Create a Database in postgres and a table where we will load data at the end.
psql --username=postgres --host=localhost /c template1; CREATE TABLE access_log(timestamp TIMESTAMP, latitude float, longitude float, visitor_id char(37));
After creating database name as template1 and table name as access_log. We will quit the postgres shell.
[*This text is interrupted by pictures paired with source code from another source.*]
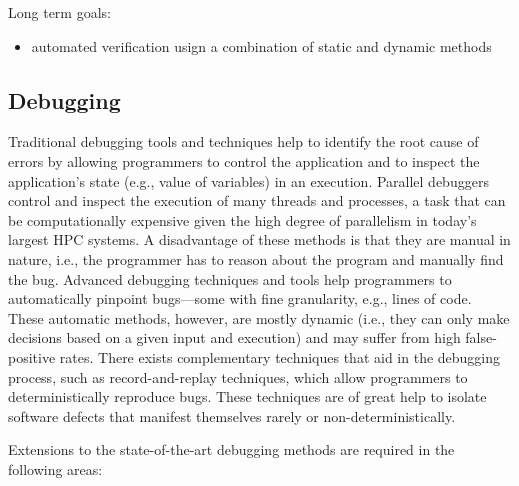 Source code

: Long term goals:
\begin{itemize}
\item  automated verification usign a  combination of static and dynamic methods
\end{itemize}

\fi 

\subsection{Debugging}
\label{sec:debugging}


Traditional debugging tools and techniques help to identify the root cause of errors by allowing programmers to control the application and to inspect the application’s state (e.g., value of variables) in an execution. Parallel debuggers control and inspect the execution of many threads and processes, a task that can be computationally expensive given the high degree of parallelism in today’s largest HPC systems. A disadvantage of these methods is that they are manual in nature, i.e., the programmer has to reason about the program and manually find the bug. Advanced debugging techniques and tools help programmers to automatically pinpoint bugs---some with fine granularity, e.g., lines of code. These automatic methods, however, are mostly dynamic (i.e., they can only make decisions based on a given input and execution) and may suffer from high false-positive rates. There exists complementary techniques that aid in the debugging process, such as record-and-replay techniques, which allow programmers to deterministically reproduce bugs. These techniques are of great help to isolate software defects that manifest themselves rarely or non-deterministically. %

Extensions to the state-of-the-art debugging methods are required in the following areas:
Create a new file named shell-access-log.sh.
touch shell-access-log.sh
Download the gzip file and unzip file.
wget "https://cf-courses-data.s3.us.cloud-object-storage.appdomain.cloud/IBM-DB0250EN-SkillsNetwork/labs/Bash%20Scripting/ETL%20using%20shell%20scripting/web-server-access-log.txt.gz" gunzip -f web-server-access-log.txt.gz
4. Extract Phase
In shell-access-log.sh file write a script to extract the data from gz file and get .txt file.
The columns in the web-server-access-log.txt file are delimited by ‘#’.
Save the delimited separated file in extracted-data.txt.
# Extract phase
echo "Extracting data"
# Extract the columns 1 (timestamp), 2 (latitude), 3 (longitude) and
# 4 (visitorid)
cut -d# -f1-4 web-server-access-log.txt > extracted-data.txt
Save the file and run the bash script command. bash
shell-access- log.sh
Check the extracted.txt file
cat extracted.txt
5. Transform Phase
Perform a transform in the txt file to CSV format.
The original “#” delimiter set apart the extracted columns.
We need to convert this into a “,” delimited file name as transformed.csv.
# Transform phase
echo "Transforming data"
# read the extracted data and replace the colons with commas.
sed 's/#/,/g' extracted-data.txt > transformed.csv
Save the file shell-access-log.sh and run it --- bash shell-access-log.sh
Check the transformed.csv to validate the data.
cat transformed.csv
6. Load Phase
Load the data into the table access_log in PostgreSQL.
PostgresSQL copy command will copy data from csv to table in postgres.
Syntax to copy data :-
COPY table_name from 'filename' DELIMITERS 'delimiter_character' FORMAT;
# Load phase
echo "Loading data"
# Send the instructions to connect to 'template1' and
# copy the file to the table 'access_log' through the command pipeline.
echo "\c template1;\\COPY access_log FROM 'transformed.csv'
DELIMITERS ',' CSV HEADER;" | psql --username=postgres --
host=localhost
Run Final script ~ bash shell-access-log.sh
Run the below command to populate the data in table.
psql --username=postgres --host=localhost
\c template1
select * from access_log;